Action item> From the first line of the data down to and including the line with "asignación de división.", copy everything exactly, leaving out pictures.

Supplied material>
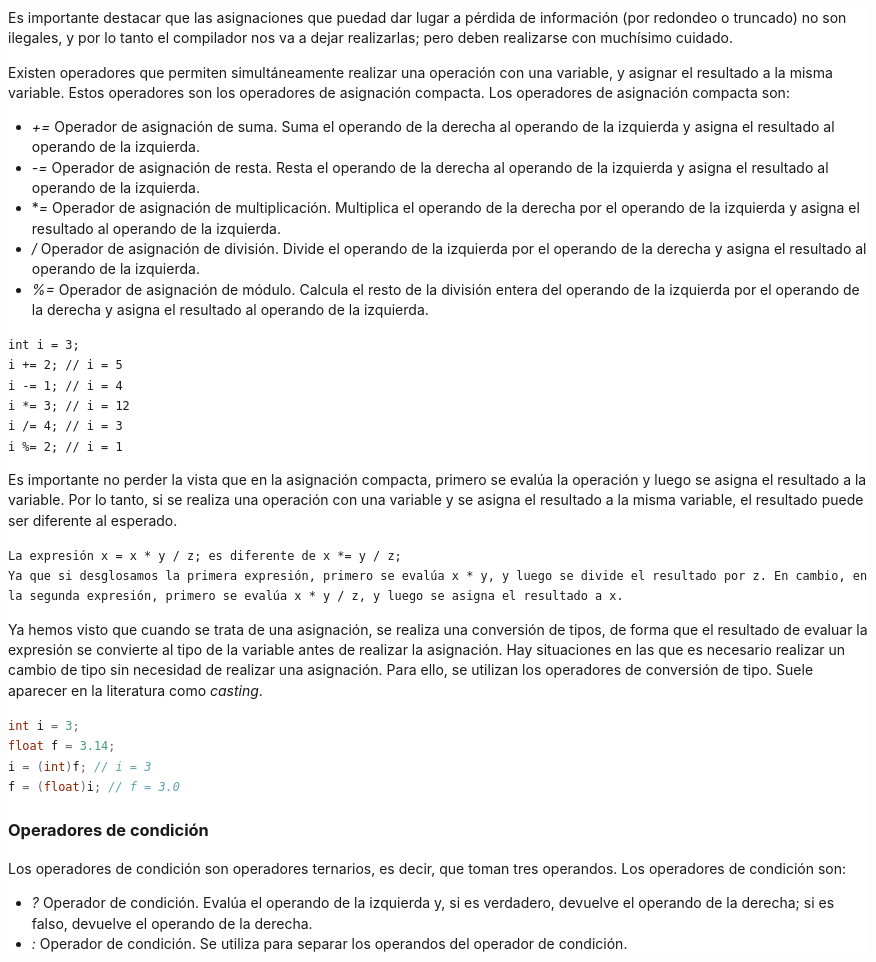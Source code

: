 Es importante destacar que las asignaciones que puedad dar lugar a pérdida de información (por redondeo o truncado) no son ilegales, y por lo tanto el compilador nos va a dejar realizarlas; pero deben realizarse con muchísimo cuidado.

Existen operadores que permiten simultáneamente realizar una operación con una variable, y asignar el resultado a la misma variable. Estos operadores son los operadores de asignación compacta. Los operadores de asignación compacta son:
* *+=* Operador de asignación de suma. Suma el operando de la derecha al operando de la izquierda y asigna el resultado al operando de la izquierda.
* *-=* Operador de asignación de resta. Resta el operando de la derecha al operando de la izquierda y asigna el resultado al operando de la izquierda.
* **=* Operador de asignación de multiplicación. Multiplica el operando de la derecha por el operando de la izquierda y asigna el resultado al operando de la izquierda.
* */* Operador de asignación de división. Divide el operando de la izquierda por el operando de la derecha y asigna el resultado al operando de la izquierda.
* *%=* Operador de asignación de módulo. Calcula el resto de la división entera del operando de la izquierda por el operando de la derecha y asigna el resultado al operando de la izquierda.

```
int i = 3;
i += 2; // i = 5
i -= 1; // i = 4
i *= 3; // i = 12
i /= 4; // i = 3
i %= 2; // i = 1
```

Es importante no perder la vista que en la asignación compacta, primero se evalúa la operación y luego se asigna el resultado a la variable. Por lo tanto, si se realiza una operación con una variable y se asigna el resultado a la misma variable, el resultado puede ser diferente al esperado.

```	
La expresión x = x * y / z; es diferente de x *= y / z;
Ya que si desglosamos la primera expresión, primero se evalúa x * y, y luego se divide el resultado por z. En cambio, en la segunda expresión, primero se evalúa x * y / z, y luego se asigna el resultado a x.
```

Ya hemos visto que cuando se trata de una asignación, se realiza una conversión de tipos, de forma que el resultado de evaluar la expresión se convierte al tipo de la variable antes de realizar la asignación. Hay situaciones en las que es necesario realizar un cambio de tipo sin necesidad de realizar una asignación. Para ello, se utilizan los operadores de conversión de tipo. Suele aparecer en la literatura como *casting*.

```java
int i = 3;
float f = 3.14;
i = (int)f; // i = 3
f = (float)i; // f = 3.0
```

### Operadores de condición

Los operadores de condición son operadores ternarios, es decir, que toman tres operandos. Los operadores de condición son:
* *?* Operador de condición. Evalúa el operando de la izquierda y, si es verdadero, devuelve el operando de la derecha; si es falso, devuelve el operando de la derecha.
* *:* Operador de condición. Se utiliza para separar los operandos del operador de condición.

Written answer>
Source code

: Es importante destacar que las asignaciones que puedad dar lugar a pérdida de información (por redondeo o truncado) no son ilegales, y por lo tanto el compilador nos va a dejar realizarlas; pero deben realizarse con muchísimo cuidado.

Existen operadores que permiten simultáneamente realizar una operación con una variable, y asignar el resultado a la misma variable. Estos operadores son los operadores de asignación compacta. Los operadores de asignación compacta son:
* *+=* Operador de asignación de suma. Suma el operando de la derecha al operando de la izquierda y asigna el resultado al operando de la izquierda.
* *-=* Operador de asignación de resta. Resta el operando de la derecha al operando de la izquierda y asigna el resultado al operando de la izquierda.
* **=* Operador de asignación de multiplicación. Multiplica el operando de la derecha por el operando de la izquierda y asigna el resultado al operando de la izquierda.
* */* Operador de asignación de división. Divide el operando de la izquierda por el operando de la derecha y asigna el resultado al operando de la izquierda.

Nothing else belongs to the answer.